Paul would say the same of us. It is not so much that we go from one god to another as it is that we are vulnerable to persons or theories or methodologies or ideologies or churches that will meet our need for visibility with little effort on our part. We trust what we can try or, to use Paul’s words, “we hope to feel after God and find him.” The criterion for our trust is whether the new idea works for us; and while it works, we are downright evangelical devotees...until, of course, a new apostle wanders into town or happens upon the best-seller list. Then like the philosophers of Athens, we are all ears.

“By proclaiming the invisible and the unknown” to the philosophers of Athens and the relativists of the twenty-first century says Bader-Saye, “Paul refuses to let God become just another novelty, just another idol.” “What you therefore worship as unknown,” says Paul “I proclaim to you. The God who made the world and everything in it, being Lord of heaven and earth, does not live in shrines made by mortals nor is he served by human hands.”

Somewhere between the God of Max Born—the God who plays dice—and the God of Albert Einstein—the God who created an objective universe of law and order but eludes our knowing--there is the living God who comes to us not in stone tablets or statues but in the flesh and blood of a human life. The God who has chosen to be known in Jesus Christ resists every effort of religion to absolutize his words and actions even as God refuses philosophy’s affair with novelty by the scandalous particularity of the incarnation. Somewhere between the absolutism of our heads and the relativism of our hearts, the God who gives, to all, life and breath and everything; who made, from one, every nation of men and women to live on the face of the earth; the God who is not far from each one of us, in whom we live and move and have our being is the God who, even now, seeks us seeking him.

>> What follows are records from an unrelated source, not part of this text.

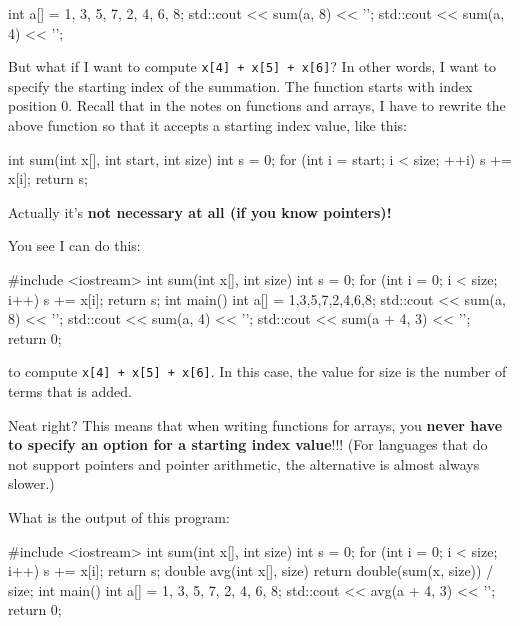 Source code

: \begin{consolethree}[escapeinside=||]
int a[] = {1, 3, 5, 7, 2, 4, 6, 8};
std::cout << sum(a, 8) << '\n';
std::cout << sum(a, 4) << '\n';
\end{consolethree}

But what if I want to compute \texttt{x[4] + x[5] + x[6]}? In
other words, I want to specify the starting index of the summation. The
function starts with index position 0. Recall that in the notes on
functions and arrays, I have to rewrite the above function so that it
accepts a starting index value, like this:

\begin{consolethree}[escapeinside=||]
int sum(int x[], int start, int size)
{
    int s = 0;
    for (int i = start; i < size; ++i)
    {
        s += x[i];
    }
    return s;
}
\end{consolethree}

Actually it's \textbf{not necessary at all (if you know
pointers)!}

You see I can do this:

\begin{consolethree}[escapeinside=||]
#include <iostream>
int sum(int x[], int size)
{
    int s = 0;
    for (int i = 0; i < size; i++)
    {
        s += x[i];
    }
    return s;
}
int main()
{
    int a[] = {1,3,5,7,2,4,6,8};
    std::cout << sum(a, 8) << '\n';
    std::cout << sum(a, 4) << '\n';
    std::cout << sum(a + 4, 3) << '\n';
    return 0;
}
\end{consolethree}

to compute \texttt{x[4] + x[5] + x[6]}. In this case, the
value for size is the number of terms that is added.

Neat right? This means that when writing functions for arrays, you
\textbf{never have to specify an option for a starting index value}!!!
(For languages that do not support pointers and pointer arithmetic, the
alternative is almost always slower.)

\begin{ex}
What is the output of this program:

\begin{consolethree}[escapeinside=||]
#include <iostream>
int sum(int x[], int size)
{
    int s = 0;
    for (int i = 0; i < size; i++)
    {
        s += x[i];
    }
    return s;
}
double avg(int x[], size)
{
    return double(sum(x, size)) / size;
}
int main()
{
    int a[] = {1, 3, 5, 7, 2, 4, 6, 8};
    std::cout << avg(a + 4, 3) << '\n';
    return 0;
}
\end{consolethree}
\end{ex}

We were made, you and I, such that absolutes will finally never be our lot to find because we are being sought absolutely by the God who made the world and everything in it. We have been made, my friends, for revelation and not relativism, for awe and not absolutism, for service and not idle speculation, and we are restless until we rest in God.

All of which is to say in this relativistic world (by design?) that there are no absolutes save the absolutely sure promise of God to be with us and for us made tangible in Jesus Christ. In him God searches for us until God finds us and on his shoulder returns us home rejoicing; in him God waits for us until God spies us down the road leading back from a far country and runs to embrace us; in him God accompanies us in the valley of every shadow until that day when our hope becomes an eternal reality and we see face to face the love that never has and never will let us go. Thanks be to God.